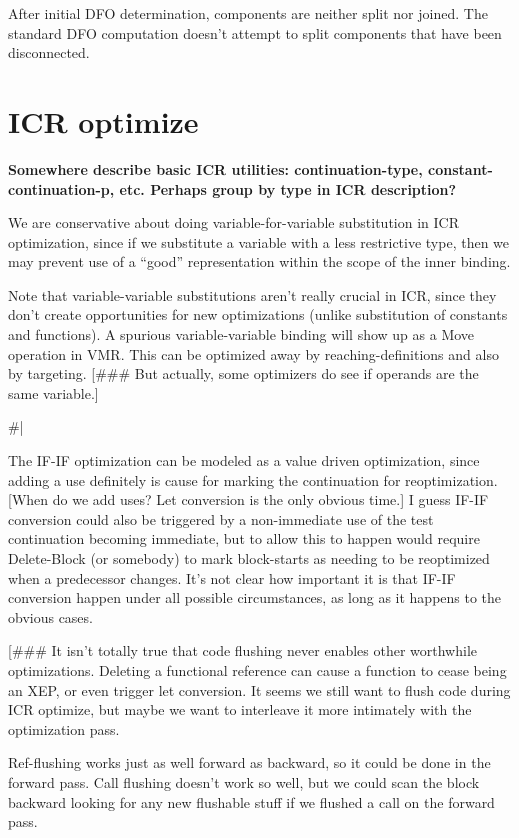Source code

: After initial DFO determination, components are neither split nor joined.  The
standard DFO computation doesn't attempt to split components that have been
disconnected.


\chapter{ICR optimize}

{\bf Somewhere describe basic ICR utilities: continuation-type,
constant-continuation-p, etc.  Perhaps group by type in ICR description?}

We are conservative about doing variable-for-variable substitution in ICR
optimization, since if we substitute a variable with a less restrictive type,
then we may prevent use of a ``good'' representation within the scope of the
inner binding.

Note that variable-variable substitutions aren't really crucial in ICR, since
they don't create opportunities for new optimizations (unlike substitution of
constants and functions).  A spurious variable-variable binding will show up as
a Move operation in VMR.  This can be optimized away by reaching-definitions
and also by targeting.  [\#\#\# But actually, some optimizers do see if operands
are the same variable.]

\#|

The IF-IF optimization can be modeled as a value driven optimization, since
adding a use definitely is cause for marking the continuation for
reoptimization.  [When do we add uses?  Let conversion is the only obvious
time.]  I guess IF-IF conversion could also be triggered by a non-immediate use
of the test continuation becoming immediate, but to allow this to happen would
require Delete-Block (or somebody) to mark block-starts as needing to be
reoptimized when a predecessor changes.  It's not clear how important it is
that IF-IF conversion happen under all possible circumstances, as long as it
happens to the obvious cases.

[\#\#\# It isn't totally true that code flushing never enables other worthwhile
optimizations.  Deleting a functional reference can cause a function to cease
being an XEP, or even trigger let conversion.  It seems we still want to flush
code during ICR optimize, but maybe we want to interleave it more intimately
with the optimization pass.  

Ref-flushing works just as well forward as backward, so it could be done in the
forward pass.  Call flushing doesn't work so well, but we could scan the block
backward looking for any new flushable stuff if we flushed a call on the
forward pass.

**EXERCISE AIM:**
Beginning with the line above that contains "are the same variable.]", copy each line exactly up to and including the line that contains "reoptimized when a", and go no further.

**PROBLEM SOLUTION:**
are the same variable.]

\#|

The IF-IF optimization can be modeled as a value driven optimization, since
adding a use definitely is cause for marking the continuation for
reoptimization.  [When do we add uses?  Let conversion is the only obvious
time.]  I guess IF-IF conversion could also be triggered by a non-immediate use
of the test continuation becoming immediate, but to allow this to happen would
require Delete-Block (or somebody) to mark block-starts as needing to be
reoptimized when a predecessor changes.  It's not clear how important it is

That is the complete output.